## WHAT IS EXPECTED
The part to set down runs from the first line of the data below through the line with "In the introduction", inclusive; write it exactly and leave out the pictures.

## ENTRIES SHOWN
----

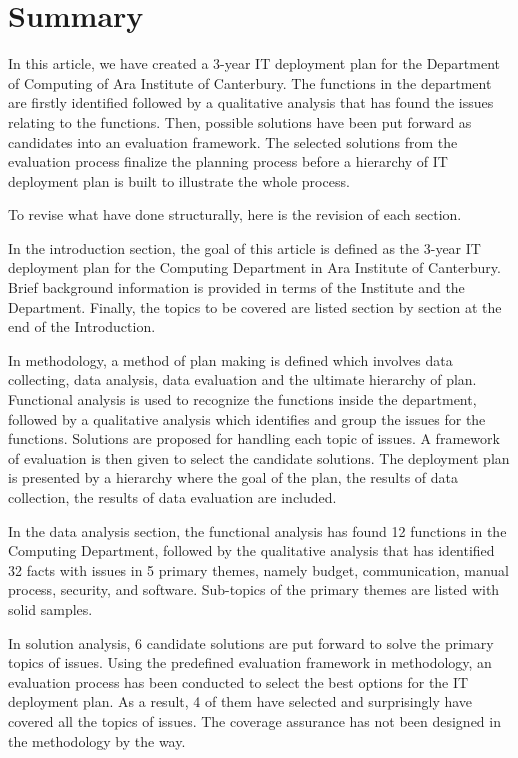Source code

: 
\section{Summary}

In this article, we have created a 3-year IT deployment plan for the Department of Computing of Ara Institute of Canterbury. The functions in the department are firstly identified followed by a qualitative analysis that has found the issues relating to the functions. Then, possible solutions have been put forward as candidates into an evaluation framework. The selected solutions from the evaluation process finalize the planning process before a hierarchy of IT deployment plan is built to illustrate the whole process.

To revise what have done structurally, here is the revision of each section.

In the introduction section, the goal of this article is defined as the 3-year IT deployment plan for the Computing Department in Ara Institute of Canterbury. Brief background information is provided in terms of the Institute and the Department. Finally, the topics to be covered are listed section by section at the end of the Introduction.

In methodology, a method of plan making is defined which involves data collecting, data analysis, data evaluation and the ultimate hierarchy of plan. Functional analysis is used to recognize the functions inside the department, followed by a qualitative analysis which identifies and group the issues for the functions. Solutions are proposed for handling each topic of issues. A framework of evaluation is then given to select the candidate solutions. The deployment plan is presented by a hierarchy where the goal of the plan, the results of data collection,  the results of data evaluation are included.

In the data analysis section, the functional analysis has found 12 functions in the Computing Department, followed by the qualitative analysis that has identified 32 facts with issues in 5 primary themes, namely budget, communication, manual process, security, and software. Sub-topics of the primary themes are listed with solid samples.

In solution analysis, 6 candidate solutions are put forward to solve the primary topics of issues. Using the predefined evaluation framework in methodology, an evaluation process has been conducted to select the best options for the IT deployment plan. As a result, 4 of them have selected and surprisingly have covered all the topics of issues. The coverage assurance has not been designed in the methodology by the way.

----

## RESULT OF THE TASK
Source code

: 
\section{Summary}

In this article, we have created a 3-year IT deployment plan for the Department of Computing of Ara Institute of Canterbury. The functions in the department are firstly identified followed by a qualitative analysis that has found the issues relating to the functions. Then, possible solutions have been put forward as candidates into an evaluation framework. The selected solutions from the evaluation process finalize the planning process before a hierarchy of IT deployment plan is built to illustrate the whole process.

To revise what have done structurally, here is the revision of each section.

In the introduction section, the goal of this article is defined as the 3-year IT deployment plan for the Computing Department in Ara Institute of Canterbury. Brief background information is provided in terms of the Institute and the Department. Finally, the topics to be covered are listed section by section at the end of the Introduction.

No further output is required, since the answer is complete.